What Will 2014 Bring For the Housing Market?

by UrbanTurf Staff

What Will 2014 Bring For the Housing Market?: Figure 1

The end of the year inevitably brings predictions for the next, and that has already begun for the housing market. Trulia put out its set of predictions on Wednesday morning and here are a few:

  • Buying a home will become more expensive in 2014. This prediction is not based on the idea that prices will continue to skyrocket, but on the thinking that rents and incomes will not rise as fast as housing prices. Rising interest rates will also be a factor.

  • More inventory will lead to a “less frenzied” home buying atmosphere. The combination of new construction product and more homeowners deciding to sell because of rising prices will make for more choices i.e. an easier home buying market next year.

  • 2014 will be the year of the repeat buyer. As investors back away due to rising prices and the burden of saving for a down payment deters first-timers, repeat buyers will fill the gap. “They’re less discouraged by rising prices than either investors or first-time buyers because the home they already own has also risen in value,” Trulia economist Jed Kolko wrote. “Also, the down payment is less of a challenge for repeat buyers if they have equity in their current home.”

Trulia also released its list of ten housing market to watch in 2014, those with “recent job growth and longer-term economic success, as well as recent construction activity typical of vibrant markets.” The Bethesda-Rockville-Frederick area was the one local jurisdiction to make the list. We have reached out to Kolko for more insight into this interesting inclusion.
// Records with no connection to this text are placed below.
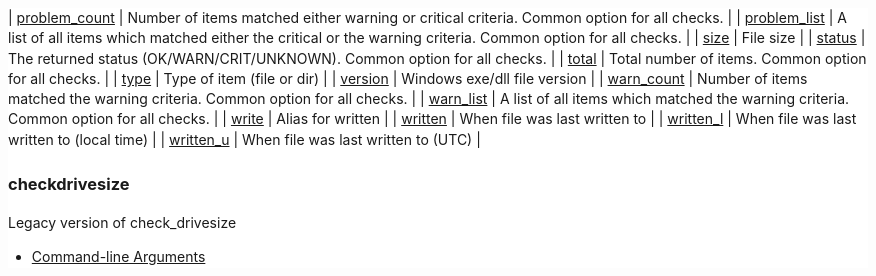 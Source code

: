 | [problem_count](#check_files_problem_count) | Number of items matched either warning or critical criteria. Common option for all checks.                   |
| [problem_list](#check_files_problem_list)   | A list of all items which matched either the critical or the warning criteria. Common option for all checks. |
| [size](#check_files_size)                   | File size                                                                                                    |
| [status](#check_files_status)               | The returned status (OK/WARN/CRIT/UNKNOWN). Common option for all checks.                                    |
| [total](#check_files_total)                 | Total number of items. Common option for all checks.                                                         |
| [type](#check_files_type)                   | Type of item (file or dir)                                                                                   |
| [version](#check_files_version)             | Windows exe/dll file version                                                                                 |
| [warn_count](#check_files_warn_count)       | Number of items matched the warning criteria. Common option for all checks.                                  |
| [warn_list](#check_files_warn_list)         | A list of all items which matched the warning criteria. Common option for all checks.                        |
| [write](#check_files_write)                 | Alias for written                                                                                            |
| [written](#check_files_written)             | When file was last written to                                                                                |
| [written_l](#check_files_written_l)         | When file was last written  to (local time)                                                                  |
| [written_u](#check_files_written_u)         | When file was last written  to (UTC)                                                                         |


### checkdrivesize

Legacy version of check_drivesize


* [Command-line Arguments](#checkdrivesize_options)





<a name="checkdrivesize_help"/>

<a name="checkdrivesize_help-pb"/>

<a name="checkdrivesize_show-default"/>

<a name="checkdrivesize_help-short"/>

<a name="checkdrivesize_Drive"/>

<a name="checkdrivesize_FilterType"/>

<a name="checkdrivesize_perf-unit"/>

<a name="checkdrivesize_MaxWarn"/>

<a name="checkdrivesize_MaxCrit"/>

<a name="checkdrivesize_MinWarn"/>

<a name="checkdrivesize_MinCrit"/>

<a name="checkdrivesize_MaxWarnFree"/>

<a name="checkdrivesize_MaxCritFree"/>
See other articles related to: dclofts, dc housing prices

This article originally published at http://dc.urbanturf.com/articles/blog/what_will_2014_bring_for_the_housing_market/7917


  1. Calvin H. Gurley said at 6:19 am on Thursday December 12, 2013:
    I disagree. Buying a house is currently expensive...therefore this financial challenge will continue in 2014. Secondly, local banks are back to their red-lining tactics again...making it harder for African-Americans to qualify for mortgage loans - as quiet as it is kept. Where is Chairman of the Finance Committee Charlene Drew Jarvis? Third. D.C. will experience a bubble in the housing market. Too many buyers are artificially driving up the price of a home. Therefore, resale of a just purchased home will not appreciate in bringing equity into the sale. New apartments are being cheaply built along with new housing in the District. Resale homes are being dressed-up for sale using cheap materials and resources further increasing the cost to maintain and redo fix-ups by the new homeowner. Buyer beware. Calvin H. Gurley 2014 Candidate for the D.C. Council
  1. jj said at 7:58 am on Thursday December 12, 2013:
    All I can say is Dupont Circle has some wildly over-priced condos on the market...and thank gawd no one is buying them. Developers are just plain getting greedy. We need a serious reality check.
  1. JC1764 said at 6:14 pm on Friday December 13, 2013:
    I agree. DC has seen home price increases that far outpace wage increases in the region. The backbone of a region is its workers, if they're not making enough to keep up with housing, demand for homes decreases at every price point. DC will always be a healthy market with great jobs. But there is a group with entrenched interests that wants us to believe we will see DC forever enjoy the 2007-2012 boom growth rates. As the economy continues to improve, young people who took that job in DC are going to start getting recruited elsewhere. In my office alone, 14 people have transferred to other cities of the 25 in my entering consultant class as contracts dried up and raises were less generous.